Authentication is not authorization, and this is certainly true about AI as well. The good news is that most existing systems that an AI might interact with already have authorization capabilities in place. This may be as simple as an Access Control List (ACL) or as sophisticated as the latest policy-based authorization systems. At a technical level, once the AI workload has an identity, it becomes possible to write policies to limit what the AI workloads can access, and every authorization request can be logged and used as evidence to prove compliance. This does assume that an enterprise is already in a position to exercise and operate least-privilege access in some or all of their systems using one or more access control systems. Organisations that are already investing in reduced or least-privilege access systems (dare we say Zero-Trust Architectures?) are well on their way to reduce access not just for humans and workloads, but also for AIs.
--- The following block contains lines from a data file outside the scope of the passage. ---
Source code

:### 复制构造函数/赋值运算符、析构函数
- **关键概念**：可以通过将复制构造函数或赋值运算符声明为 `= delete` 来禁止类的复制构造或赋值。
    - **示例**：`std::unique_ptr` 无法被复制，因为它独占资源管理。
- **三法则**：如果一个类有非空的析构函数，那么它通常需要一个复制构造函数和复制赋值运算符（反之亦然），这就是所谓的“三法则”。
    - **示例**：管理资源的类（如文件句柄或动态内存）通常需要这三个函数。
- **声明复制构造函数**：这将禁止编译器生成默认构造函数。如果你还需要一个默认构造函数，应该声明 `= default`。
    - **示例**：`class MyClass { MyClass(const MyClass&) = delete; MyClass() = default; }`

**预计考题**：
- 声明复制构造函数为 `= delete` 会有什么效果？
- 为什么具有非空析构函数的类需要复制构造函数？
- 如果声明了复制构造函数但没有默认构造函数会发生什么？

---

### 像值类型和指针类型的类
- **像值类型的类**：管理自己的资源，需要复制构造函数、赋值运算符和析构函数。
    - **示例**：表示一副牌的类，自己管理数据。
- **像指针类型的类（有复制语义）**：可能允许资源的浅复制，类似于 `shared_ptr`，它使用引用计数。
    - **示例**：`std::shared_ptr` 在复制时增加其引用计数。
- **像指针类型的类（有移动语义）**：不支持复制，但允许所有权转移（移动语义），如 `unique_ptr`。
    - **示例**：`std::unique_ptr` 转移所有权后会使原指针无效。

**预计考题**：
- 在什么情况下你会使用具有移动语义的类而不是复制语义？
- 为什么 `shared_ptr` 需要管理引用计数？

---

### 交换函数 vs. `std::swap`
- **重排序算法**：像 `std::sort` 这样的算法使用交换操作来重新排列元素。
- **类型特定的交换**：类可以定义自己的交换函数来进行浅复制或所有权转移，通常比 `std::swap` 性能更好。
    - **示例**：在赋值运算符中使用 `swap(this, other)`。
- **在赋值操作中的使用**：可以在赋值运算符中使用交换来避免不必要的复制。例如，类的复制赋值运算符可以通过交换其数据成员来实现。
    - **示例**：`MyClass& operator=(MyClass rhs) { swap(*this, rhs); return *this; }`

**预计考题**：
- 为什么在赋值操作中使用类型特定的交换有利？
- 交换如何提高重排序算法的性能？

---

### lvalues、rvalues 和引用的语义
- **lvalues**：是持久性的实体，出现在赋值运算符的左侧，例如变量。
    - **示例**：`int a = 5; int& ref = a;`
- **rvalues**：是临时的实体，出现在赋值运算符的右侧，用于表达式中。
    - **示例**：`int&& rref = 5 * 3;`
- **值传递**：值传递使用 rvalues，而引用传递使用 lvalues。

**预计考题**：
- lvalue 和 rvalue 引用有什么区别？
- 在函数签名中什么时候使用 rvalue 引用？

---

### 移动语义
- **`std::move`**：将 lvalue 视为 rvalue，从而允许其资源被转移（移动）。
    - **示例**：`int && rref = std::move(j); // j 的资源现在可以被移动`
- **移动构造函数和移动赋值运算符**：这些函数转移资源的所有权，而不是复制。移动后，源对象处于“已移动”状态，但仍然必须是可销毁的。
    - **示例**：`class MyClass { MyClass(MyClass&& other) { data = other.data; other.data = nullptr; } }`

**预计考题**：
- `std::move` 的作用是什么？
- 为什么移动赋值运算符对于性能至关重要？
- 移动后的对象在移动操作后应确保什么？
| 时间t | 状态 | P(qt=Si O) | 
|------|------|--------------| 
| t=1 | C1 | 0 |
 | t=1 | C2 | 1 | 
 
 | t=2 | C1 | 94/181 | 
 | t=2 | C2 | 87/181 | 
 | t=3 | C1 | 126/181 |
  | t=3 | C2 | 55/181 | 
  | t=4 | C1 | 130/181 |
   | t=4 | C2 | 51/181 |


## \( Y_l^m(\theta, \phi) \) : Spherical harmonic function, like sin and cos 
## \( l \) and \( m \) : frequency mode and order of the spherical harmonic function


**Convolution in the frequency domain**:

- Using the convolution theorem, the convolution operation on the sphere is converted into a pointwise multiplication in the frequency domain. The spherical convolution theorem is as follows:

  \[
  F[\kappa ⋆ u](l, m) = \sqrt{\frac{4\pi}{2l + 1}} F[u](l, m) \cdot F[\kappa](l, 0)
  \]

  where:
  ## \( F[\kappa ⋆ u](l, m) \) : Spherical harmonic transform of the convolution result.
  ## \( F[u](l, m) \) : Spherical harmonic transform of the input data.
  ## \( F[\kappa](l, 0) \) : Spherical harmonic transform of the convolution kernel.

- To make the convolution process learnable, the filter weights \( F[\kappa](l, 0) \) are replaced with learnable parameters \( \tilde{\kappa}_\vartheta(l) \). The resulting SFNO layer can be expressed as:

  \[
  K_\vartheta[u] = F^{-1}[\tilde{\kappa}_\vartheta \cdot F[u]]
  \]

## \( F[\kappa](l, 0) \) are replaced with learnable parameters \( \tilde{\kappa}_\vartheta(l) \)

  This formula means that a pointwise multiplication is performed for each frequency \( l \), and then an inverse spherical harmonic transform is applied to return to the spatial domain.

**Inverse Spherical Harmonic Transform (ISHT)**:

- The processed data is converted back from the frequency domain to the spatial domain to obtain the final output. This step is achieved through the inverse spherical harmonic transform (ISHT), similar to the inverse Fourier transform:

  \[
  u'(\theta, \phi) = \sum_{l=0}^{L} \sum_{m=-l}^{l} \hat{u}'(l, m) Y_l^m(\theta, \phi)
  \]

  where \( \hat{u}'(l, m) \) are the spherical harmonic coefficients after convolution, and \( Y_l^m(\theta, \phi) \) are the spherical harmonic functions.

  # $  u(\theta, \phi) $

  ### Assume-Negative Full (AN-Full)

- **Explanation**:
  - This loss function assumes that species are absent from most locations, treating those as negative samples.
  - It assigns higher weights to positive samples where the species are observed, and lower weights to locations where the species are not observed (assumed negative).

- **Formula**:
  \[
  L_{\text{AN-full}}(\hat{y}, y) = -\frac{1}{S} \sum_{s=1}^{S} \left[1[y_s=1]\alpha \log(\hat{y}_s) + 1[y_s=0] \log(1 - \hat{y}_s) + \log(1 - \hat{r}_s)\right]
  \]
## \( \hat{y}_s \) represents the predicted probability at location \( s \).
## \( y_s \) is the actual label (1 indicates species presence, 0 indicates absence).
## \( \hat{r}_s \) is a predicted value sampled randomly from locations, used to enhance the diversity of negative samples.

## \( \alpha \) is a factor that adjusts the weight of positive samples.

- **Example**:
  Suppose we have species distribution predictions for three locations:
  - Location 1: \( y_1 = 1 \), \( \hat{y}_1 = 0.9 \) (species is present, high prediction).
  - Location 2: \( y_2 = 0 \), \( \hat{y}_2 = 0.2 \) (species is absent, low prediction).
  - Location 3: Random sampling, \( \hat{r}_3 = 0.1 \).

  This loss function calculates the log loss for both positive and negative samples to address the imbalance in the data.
Although least privilege with fine-grained authorization is hard, it is possible, provided you do what is necessary first. We can take the next step. 

Do the impossible

Now, on the one hand, AI is just workloads, but they are also unlike any workloads we had before. In some ways AI workloads are like humans: You never know what they will do next. So, is controlling access for these kinds of non-deterministic systems impossible? Let’s explore some of that unpredictability. 

The first aspect of unpredictability that tends to come up in conversations about agentic AI is perhaps more of a desirable feature than a bug. What if users can give an agentic AI a task, and then let the AI figure out how to solve it? How do we allow it to find solutions on its own without granting it broad, standing, access? The answer comes back to the authorization systems. If we allow an agentic AI to discover resources and then dynamically request access, access may be temporarily granted, subject to policy, which may require human oversight, assisted by, yes, another AI to cope with the volume. This would be useful for human access as well.

A second aspect of AI’s unpredictable behaviour is that it may divulge information it should not. One solution that works for humans may work for AI. Simply limit the information available to an AI in the context of a request it is trying to fulfill from a user (or another AI). This is where human and workload identities meet - in the authorization system. The authorization decision of whether an AI should have access to a dataset when responding to a request depends on all the different entities that will have access to the response. Identity chaining, and preserving context of all the identities presented as part of a request, becomes an important input to the authorization system. 

Accommodating unpredictable behaviour is not impossible. We already do it for humans, at a much smaller scale. However, we have to evolve our systems to make discoverability and dynamic access requests part of the underlying compute fabric to ensure authorization systems can scale, while acknowledging that AIs are different from humans in key aspects regarding knowledge, ability and, perhaps most importantly, accountability. But that is for a future post.

Securing AI starts with workload identity

By starting with what’s necessary (AI workload identity) and doubling down on the possible (fine-grained least-privilege authorization) we will be in a position to extend existing capabilities and do the impossible (securing AI) before we know it. 

Have you credentialed your AI workloads yet?